Every pitch for AI-assisted development leads with speed. Ship faster, close more tickets, multiply your output. I've spent the past year and a half building my daily workflow around coding agents, and speed isn't what I got out of the deal. Some days I doubt I got any. What I got back was my attention, and it took me longer than I'd like to admit to notice that was the better prize.

Nobody checks the stopwatch

For a single, well-defined unit of work, my agent-assisted workflow takes about as long as doing the work myself. Sometimes longer. I haven't timed myself rigorously, so take that as an honest impression rather than data. METR did the rigorous version: a randomized trial in mid-2025 where experienced open-source developers working in their own repositories were about 19% slower with AI tools, while estimating afterward that they'd been about 20% faster. Tokens stream onto the screen instantly, so the whole thing feels fast. Whether the work actually finished sooner is a different question, and almost nobody goes back and checks the clock.

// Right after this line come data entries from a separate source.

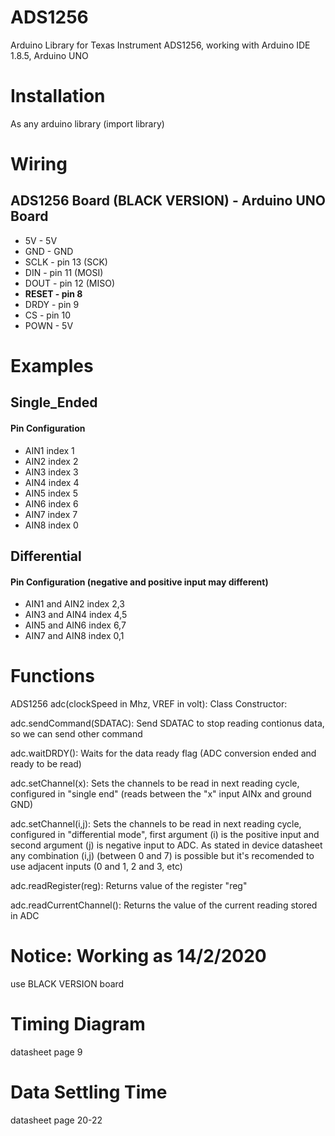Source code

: # ADS1256
Arduino Library for Texas Instrument ADS1256, working with Arduino IDE 1.8.5, Arduino UNO 

# Installation
As any arduino library (import library)

# Wiring
## ADS1256 Board (BLACK VERSION) - Arduino UNO Board
- 5V          -     5V
- GND         -     GND
- SCLK        -     pin 13 (SCK)
- DIN         -     pin 11 (MOSI)
- DOUT        -     pin 12 (MISO)
- **RESET       -     pin 8**
- DRDY        -     pin 9
- CS          -     pin 10
- POWN        -      5V


# Examples
## Single_Ended
#### Pin Configuration
- AIN1 index 1
- AIN2 index 2
- AIN3 index 3
- AIN4 index 4
- AIN5 index 5
- AIN6 index 6
- AIN7 index 7
- AIN8 index 0

## Differential
#### Pin Configuration (negative and positive input may different)
- AIN1 and AIN2 index 2,3
- AIN3 and AIN4 index 4,5
- AIN5 and AIN6 index 6,7
- AIN7 and AIN8 index 0,1

# Functions

ADS1256 adc(clockSpeed in Mhz, VREF in volt): Class Constructor: 

adc.sendCommand(SDATAC): Send SDATAC to stop reading contionus data, so we can send other command

adc.waitDRDY(): Waits for the data ready flag (ADC conversion ended and ready to be read)

adc.setChannel(x): Sets the channels to be read in next reading cycle, configured in "single end" (reads between the "x" input AINx and ground GND)
  
adc.setChannel(i,j): Sets the channels to be read in next reading cycle, configured in "differential mode", first argument (i) is the positive input and second argument (j) is negative input to ADC. As stated in device datasheet any combination (i,j) (between 0 and 7) is possible but it's recomended to use adjacent inputs (0 and 1, 2 and 3, etc) 

adc.readRegister(reg): Returns value of the register "reg" 

adc.readCurrentChannel(): Returns the value of the current reading stored in ADC

# Notice: Working as 14/2/2020
use BLACK VERSION board

# Timing Diagram
datasheet page 9

# Data Settling Time
datasheet page 20-22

I know where my time goes, because I make the agent do everything I'd demand from a human engineer, and I refuse to skip steps just because a machine is doing them. In my ai-plugins setup, the agent works test-first, debugs by forming and falsifying hypotheses instead of pattern-matching a fix, and can't claim work is done without running the verification it's claiming. The engineering-standards rules add the gates I'd want on any team: strict lints, mutation testing where the stack supports it, ADRs for decisions that will outlive the branch, a real review pass before anything gets called ready.

None of that is fast. It isn't fast when humans do it either. We just already knew that about humans.

Slop is a choice

The standard complaint about AI code — verbose, subtly wrong, untested, architecturally incoherent — describes what you get when you accept the first thing the model produces. It doesn't describe a ceiling.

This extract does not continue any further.